Many of the variables in the data I use on a daily basis have blank fields, some of which, have meaning (ex. A blank response for a variable dealing with the ratio of satisfactory accounts to toal accounts, thus the individual does not have any accounts if they do not have a response in this column, whereas a response of 0 means the individual has no satisfactory accounts).

Currently, these records do not get included into logistic regression analyses as they have missing values for one or more fields. Is there a way to include these records into a logistic regression model?

I am aware that I can assign these blank fields with a value that is not in the range of the data (ex. if we go back to the above ratio variable, we could use 9999 or -1 as these values are not included in the range of a ratio variable (0 to 1)). I am just curious to know if there is a more appropriate way of going about this. Any help is greatly appreciated! Thanks!

Best Answer

In general, dealing with missing input values is always problematic. To my best knowledge, none of the existing methods can deal with it without introducing some bias to the model, so you have to consider this during your research. There are at least few possible options:

  • ignore data with missing values (which I do believe you do now), which is the "safest" option, but can lead to insufficient data being left to train a good model
  • fill missing values with some statistical analysis of the data - for example:
    • mean value of the particular feature/dimension (for real valued variables)
    • median value of the particular feature/dimension (for categorical ones)
  • train a separate model to predict a missing value, e.g. let's imagine data in $X^k$, and each of the dimensions can have missing inputs, then you can create $k$ models $M_i$, each for predicting the $i$th dimension using the rest of them, so $M_i : X^{k-1} \rightarrow X$, and you use it to preprocess your data
  • use some generative model, that can fill missing values by itself, one possibility is a Restricted Boltzmann Machine

As was previously stated, each method introduces some bias to the analysis (which has been proven in many papers, for many models), but it can also help you build a better model: everything depends on your data.

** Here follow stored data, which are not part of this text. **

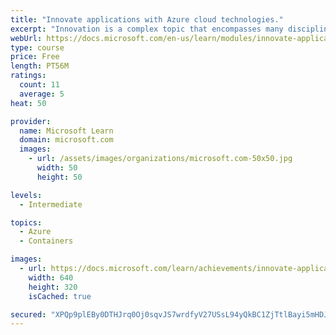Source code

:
 ```yaml
---
title: "Innovate applications with Azure cloud technologies."
excerpt: "Innovation is a complex topic that encompasses many disciplines. The agility of public cloud allows to quicker innovation cycles and quicker hypothesis verification. Learn how to use Azure cloud technologies to sustain your organization's innovation requirements."
webUrl: https://docs.microsoft.com/en-us/learn/modules/innovate-applications-with-azure-cloud-technologies/
type: course
price: Free
length: PT56M
ratings:
  count: 11
  average: 5
heat: 50

provider:
  name: Microsoft Learn
  domain: microsoft.com
  images:
    - url: /assets/images/organizations/microsoft.com-50x50.jpg
      width: 50
      height: 50

levels:
  - Intermediate

topics:
  - Azure
  - Containers

images:
  - url: https://docs.microsoft.com/learn/achievements/innovate-applications-azure-cloud-technologies-social.png
    width: 640
    height: 320
    isCached: true

secured: "XPQp9plEBy0DTHJrq0Oj0sqvJS7wrdfyV27USsL94yQkBC1ZjTtlBayi5mHDJCORBav3dS3zGMdtAeXdpHT5ZNa0vGB5DcVO9ap87y9tNSYBUL6UfUkJ7I8XmOhzo1I662Pyv/MKIwpbfg40X+3cKaFCHgWYbYHHpZ5j9xi/4V6HrYXRhXMApJSU4TXIPnrGhWvFxPcVSNCPNmO3hO3CRS8GMO4ZpbKX4XPH8ph5YMD4LeL5DFKJXtfoPQ7W1B3P0dBeSYqupL/ZZEudgHmSM0vnFH6DEkPhX/ZQYStzuFBcTp5AShLMe4iB7KW2TAyt6y9weJR+M3t+PLeq+uYyOqSMnUf0pR+b2PDRlwNxKpqP2s3DrsfljNEAY2yxyLVtIqURMr4QtulUNBsxlgT1pNiOsN/Cby4w9kYWkMzTAl4=;mXDiX+D5rM4tdYXldPG9zQ=="
---
```


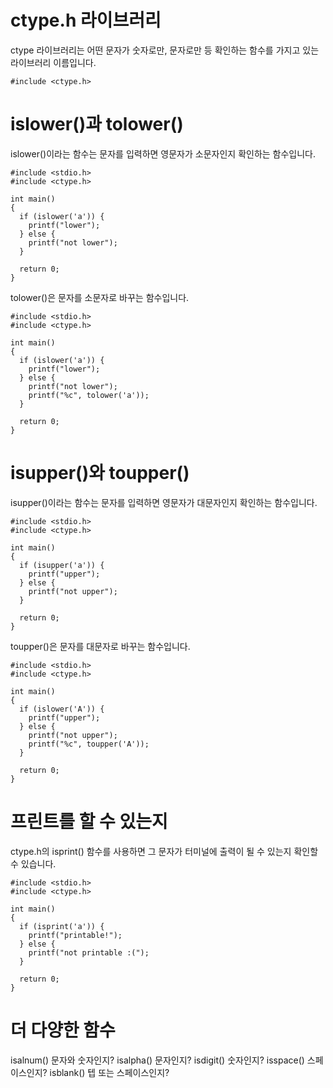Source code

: # ctype.h 라이브러리
ctype 라이브러리는 어떤 문자가 숫자로만, 문자로만 등 확인하는 함수를 가지고 있는 라이브러리 이름입니다.

```
#include <ctype.h>
```

# islower()과 tolower()
islower()이라는 함수는 문자를 입력하면 영문자가 소문자인지 확인하는 함수입니다.

```
#include <stdio.h>
#include <ctype.h>

int main()
{
  if (islower('a')) {
    printf("lower");
  } else {
    printf("not lower");
  }

  return 0;
}
```

tolower()은 문자를 소문자로 바꾸는 함수입니다.

```
#include <stdio.h>
#include <ctype.h>

int main()
{
  if (islower('a')) {
    printf("lower");
  } else {
    printf("not lower");
    printf("%c", tolower('a'));
  }

  return 0;
}
```

# isupper()와 toupper()
isupper()이라는 함수는 문자를 입력하면 영문자가 대문자인지 확인하는 함수입니다.

```
#include <stdio.h>
#include <ctype.h>

int main()
{
  if (isupper('a')) {
    printf("upper");
  } else {
    printf("not upper");
  }

  return 0;
}
```

toupper()은 문자를 대문자로 바꾸는 함수입니다.

```
#include <stdio.h>
#include <ctype.h>

int main()
{
  if (islower('A')) {
    printf("upper");
  } else {
    printf("not upper");
    printf("%c", toupper('A'));
  }

  return 0;
}
```

# 프린트를 할 수 있는지
ctype.h의 isprint() 함수를 사용하면 그 문자가 터미널에 출력이 될 수 있는지 확인할 수 있습니다.

```
#include <stdio.h>
#include <ctype.h>

int main()
{
  if (isprint('a')) {
    printf("printable!");
  } else {
    printf("not printable :(");
  }

  return 0;
}
```

# 더 다양한 함수
isalnum() 문자와 숫자인지?
isalpha() 문자인지?
isdigit() 숫자인지?
isspace() 스페이스인지?
isblank() 텝 또는 스페이스인지?
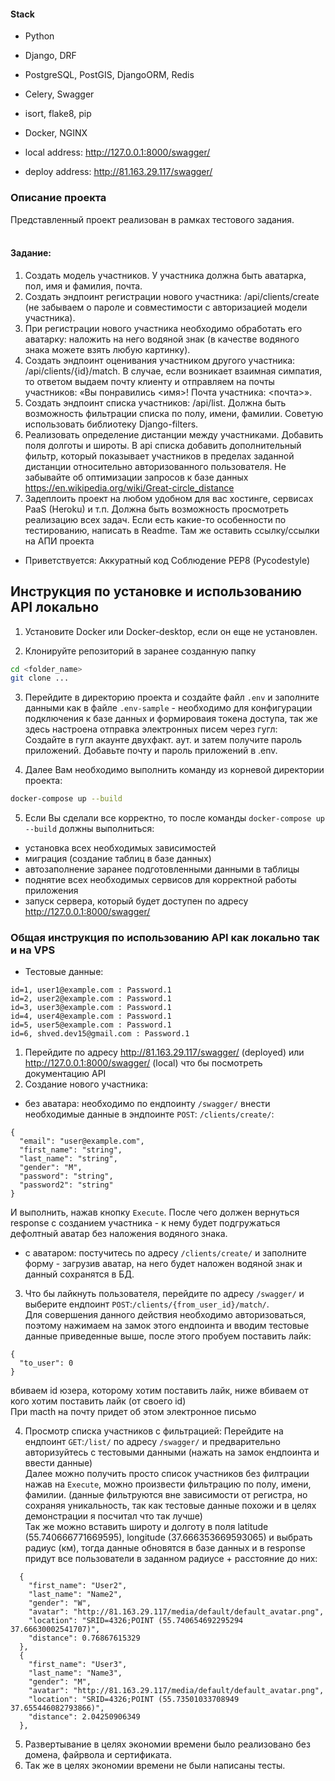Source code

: #### Stack

- Python
- Django, DRF
- PostgreSQL, PostGIS, DjangoORM, Redis
- Celery, Swagger
- isort, flake8, pip
- Docker, NGINX

- local address: http://127.0.0.1:8000/swagger/ <br>
- deploy address: http://81.163.29.117/swagger/

### Описание проекта

Представленный проект реализован в рамках тестового задания.<br>
<br>
#### Задание:
1. Создать модель участников. У участника должна быть аватарка, пол, имя и фамилия, почта.
2. Создать эндпоинт регистрации нового участника: /api/clients/create (не забываем о пароле и совместимости с авторизацией модели участника).
3. При регистрации нового участника необходимо обработать его аватарку: наложить на него водяной знак (в качестве водяного знака можете взять любую картинку).
4. Создать эндпоинт оценивания участником другого участника: /api/clients/{id}/match. В случае, если возникает взаимная симпатия, то ответом выдаем почту клиенту и отправляем на почты участников: «Вы понравились <имя>! Почта участника: <почта>».
5. Создать эндпоинт списка участников: /api/list. Должна быть возможность фильтрации списка по полу, имени, фамилии. Советую использовать библиотеку Django-filters.
6. Реализовать определение дистанции между участниками. Добавить поля долготы и широты. В api списка добавить дополнительный фильтр, который показывает участников в пределах заданной дистанции относительно авторизованного пользователя. Не забывайте об оптимизации запросов к базе данных
https://en.wikipedia.org/wiki/Great-circle_distance
7. Задеплоить проект на любом удобном для вас хостинге, сервисах PaaS (Heroku) и т.п. Должна быть возможность просмотреть реализацию всех задач. Если есть какие-то особенности по тестированию, написать в Readme. Там же оставить ссылку/ссылки на АПИ проекта
- Приветствуется:
Аккуратный код
Соблюдение PEP8 (Pycodestyle)


## Инструкция по установке и использованию API локально

1. Установите Docker или Docker-desktop, если он еще не установлен.

2. Клонируйте репозиторий в заранее созданную папку

```bash
cd <folder_name>
git clone ...
```

3. Перейдите в директорию проекта и создайте файл `.env` и заполните
данными как в файле `.env-sample` - необходимо для конфигурации подключения
к базе данных и формироваия токена доступа, так же здесь настроена отправка электронных писем через гугл:<br>
Создайте в гугл акаунте двухфакт. аут. и затем получите пароль приложений. Добавьте почту и пароль приложений в .env.

4. Далее Вам необходимо выполнить команду из корневой директории проекта:
```bash
docker-compose up --build
```

5. Если Вы сделали все корректно, то после команды `docker-compose up --build`
должны выполниться:
- установка всех необходимых зависимостей
- миграция (создание таблиц в базе данных)
- автозаполнение заранее подготовленными данными в таблицы
- поднятие всех необходимых сервисов для корректной работы приложения
- запуск сервера, который будет доступен по адресу http://127.0.0.1:8000/swagger/


### Общая инструкция по использованию API как локально так и на VPS

- Тестовые данные:
```
id=1, user1@example.com : Password.1
id=2, user2@example.com : Password.1
id=3, user3@example.com : Password.1
id=4, user4@example.com : Password.1
id=5, user5@example.com : Password.1
id=6, shved.dev15@gmail.com : Password.1
```

1. Перейдите по адресу http://81.163.29.117/swagger/ (deployed) или http://127.0.0.1:8000/swagger/ (local) что бы посмотреть документацию API
2. Создание нового участника:
- без аватара:
необходимо по ендпоинту `/swagger/` внести необходимые данные в эндпоинте `POST`: `/clients/create/`:
```
{
  "email": "user@example.com",
  "first_name": "string",
  "last_name": "string",
  "gender": "M",
  "password": "string",
  "password2": "string"
}
```

И выполнить, нажав кнопку `Execute`. После чего должен вернуться response с созданием участника - к нему будет подгружаться дефолтный аватар без наложения водяного знака.
- с аватаром:
постучитесь по адресу `/clients/create/` и заполните форму - загрузив аватар, на него будет наложен водяной знак и данный сохранятся в БД.

3. Что бы лайкнуть пользователя, перейдите по адресу `/swagger/` и выберите ендпоинт `POST`:`/clients/{from_user_id}/match/`.<br>
Для совершения данного действия необходимо авторизоваться, поэтому нажимаем на замок этого ендпоинта и вводим тестовые данные приведенные выше, после этого пробуем поставить лайк:
```
{
  "to_user": 0
}
```
вбиваем id юзера, которому хотим поставить лайк, ниже вбиваем от кого хотим поставить лайк (от своего id)<br>
При macth на почту придет об этом электронное письмо

4. Просмотр списка участников с фильтрацией:
Перейдите на ендпоинт `GET`:`/list/` по адресу `/swagger/`  и предварительно авторизуйтесь с тестовыми данными (нажать на замок ендпоинта и ввести данные)<br>
Далее можно получить просто список участников без филтрации нажав на `Execute`, можно произвести фильтрацию по полу, имени, фамилии. (данные фильтруются вне зависимости от регистра, но сохраняя уникальность, так как тестовые данные похожи и в целях демонстрации я посчитал что так лучше)<br>
Так же можно вставить широту и долготу в поля latitude (55.740666771669595), longitude (37.666353669593065) и  выбрать радиус (км), тогда данные обновятся в базе данных и в response придут все пользователи в заданном радиусе + расстояние до них:
```
  {
    "first_name": "User2",
    "last_name": "Name2",
    "gender": "W",
    "avatar": "http://81.163.29.117/media/default/default_avatar.png",
    "location": "SRID=4326;POINT (55.740654692295294 37.66630002541707)",
    "distance": 0.76867615329
  },
  {
    "first_name": "User3",
    "last_name": "Name3",
    "gender": "M",
    "avatar": "http://81.163.29.117/media/default/default_avatar.png",
    "location": "SRID=4326;POINT (55.73501033708949 37.655446082793866)",
    "distance": 2.04250906349
  },
```

5. Развертывание в целях экономии времени было реализовано без домена, файрвола и сертификата.
6. Так же в целях экономии времени не были написаны тесты.

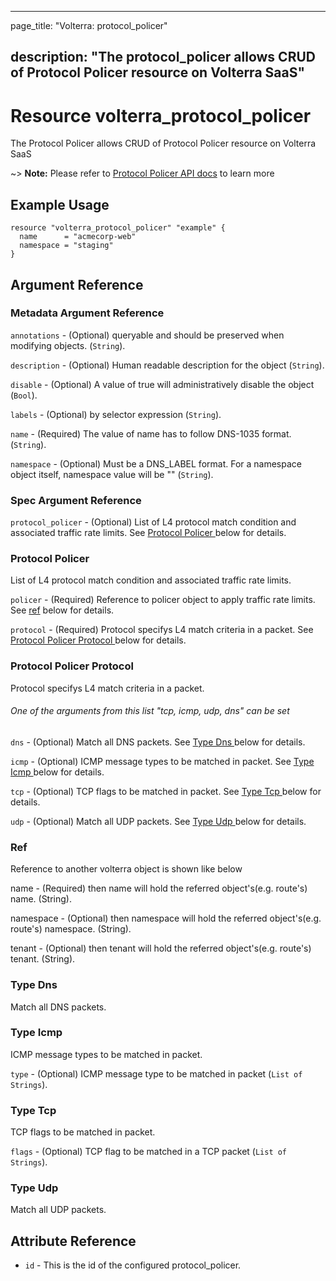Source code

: ---

page_title: "Volterra: protocol_policer"

description: "The protocol_policer allows CRUD of Protocol Policer resource on Volterra SaaS"
---------------------------------------------------------------------------------------------

Resource volterra_protocol_policer
==================================

The Protocol Policer allows CRUD of Protocol Policer resource on Volterra SaaS

~> **Note:** Please refer to [Protocol Policer API docs](https://docs.cloud.f5.com/docs/api/protocol-policer) to learn more

Example Usage
-------------

```hcl
resource "volterra_protocol_policer" "example" {
  name      = "acmecorp-web"
  namespace = "staging"
}

```

Argument Reference
------------------

### Metadata Argument Reference

`annotations` - (Optional) queryable and should be preserved when modifying objects. (`String`).

`description` - (Optional) Human readable description for the object (`String`).

`disable` - (Optional) A value of true will administratively disable the object (`Bool`).

`labels` - (Optional) by selector expression (`String`).

`name` - (Required) The value of name has to follow DNS-1035 format. (`String`).

`namespace` - (Optional) Must be a DNS_LABEL format. For a namespace object itself, namespace value will be "" (`String`).

### Spec Argument Reference

`protocol_policer` - (Optional) List of L4 protocol match condition and associated traffic rate limits. See [Protocol Policer ](#protocol-policer) below for details.

### Protocol Policer

List of L4 protocol match condition and associated traffic rate limits.

`policer` - (Required) Reference to policer object to apply traffic rate limits. See [ref](#ref) below for details.

`protocol` - (Required) Protocol specifys L4 match criteria in a packet. See [Protocol Policer Protocol ](#protocol-policer-protocol) below for details.

### Protocol Policer Protocol

Protocol specifys L4 match criteria in a packet.

###### One of the arguments from this list "tcp, icmp, udp, dns" can be set

`dns` - (Optional) Match all DNS packets. See [Type Dns ](#type-dns) below for details.

`icmp` - (Optional) ICMP message types to be matched in packet. See [Type Icmp ](#type-icmp) below for details.

`tcp` - (Optional) TCP flags to be matched in packet. See [Type Tcp ](#type-tcp) below for details.

`udp` - (Optional) Match all UDP packets. See [Type Udp ](#type-udp) below for details.

### Ref

Reference to another volterra object is shown like below

name - (Required) then name will hold the referred object's(e.g. route's) name. (String).

namespace - (Optional) then namespace will hold the referred object's(e.g. route's) namespace. (String).

tenant - (Optional) then tenant will hold the referred object's(e.g. route's) tenant. (String).

### Type Dns

Match all DNS packets.

### Type Icmp

ICMP message types to be matched in packet.

`type` - (Optional) ICMP message type to be matched in packet (`List of Strings`).

### Type Tcp

TCP flags to be matched in packet.

`flags` - (Optional) TCP flag to be matched in a TCP packet (`List of Strings`).

### Type Udp

Match all UDP packets.

Attribute Reference
-------------------

-	`id` - This is the id of the configured protocol_policer.
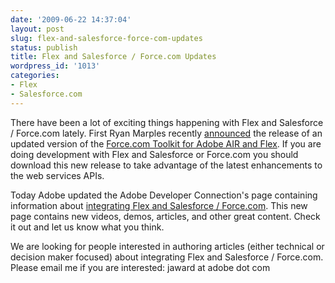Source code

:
 ```yaml
---
date: '2009-06-22 14:37:04'
layout: post
slug: flex-and-salesforce-force-com-updates
status: publish
title: Flex and Salesforce / Force.com Updates
wordpress_id: '1013'
categories:
- Flex
- Salesforce.com
---
```


There have been a lot of exciting things happening with Flex and Salesforce / Force.com lately.  First Ryan Marples recently [announced](http://blog.sforce.com/sforce/2009/05/an-update-to-the-forcecom-toolkit-for-adobe-flex-and-air.html) the release of an updated version of the [Force.com Toolkit for Adobe AIR and Flex](http://wiki.developerforce.com/index.php/Flex_Toolkit).  If you are doing development with Flex and Salesforce or Force.com you should download this new release to take advantage of the latest enhancements to the web services APIs.

Today Adobe updated the Adobe Developer Connection's page containing information about [integrating Flex and Salesforce / Force.com](http://www.adobe.com/devnet/salesforce/).  This new page contains new videos, demos, articles, and other great content.  Check it out and let us know what you think.

We are looking for people interested in authoring articles (either technical or decision maker focused) about integrating Flex and Salesforce / Force.com.  Please email me if you are interested: jaward at adobe dot com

EDIT (after clarification)

A missing value of some $i$th feature/dimension $f_i \in X$ is lack of observation/knowledge about what particular value $x\in X$ does it have. One can imagine a situation where we are asking people to fill out a multi-page survey, and after getting all the data it turns out we do not have one of the person's pages. We do not know what was his/her response, but we are quite sure there was one. On the other hand a person could give as a blank question (without an answer) or write something like "I will not answer this question", which is not missing information; in fact this is as informative as selecting one of the predefined boxes. In such a scenario we simply have a categorical feature, $f'_i \in X \cup \{ \emptyset \}$. We can either express it as a multi-valued feature, or encode it in unary form by replacing $f'_i$ with $|X|+1$ new binary features $f''_{ij}$ for each $j\in X \cup \{ \emptyset \}$ such that $f''_{ij} = 1 \iff f'_i = j$. Choice between these methods is model- and data-dependent.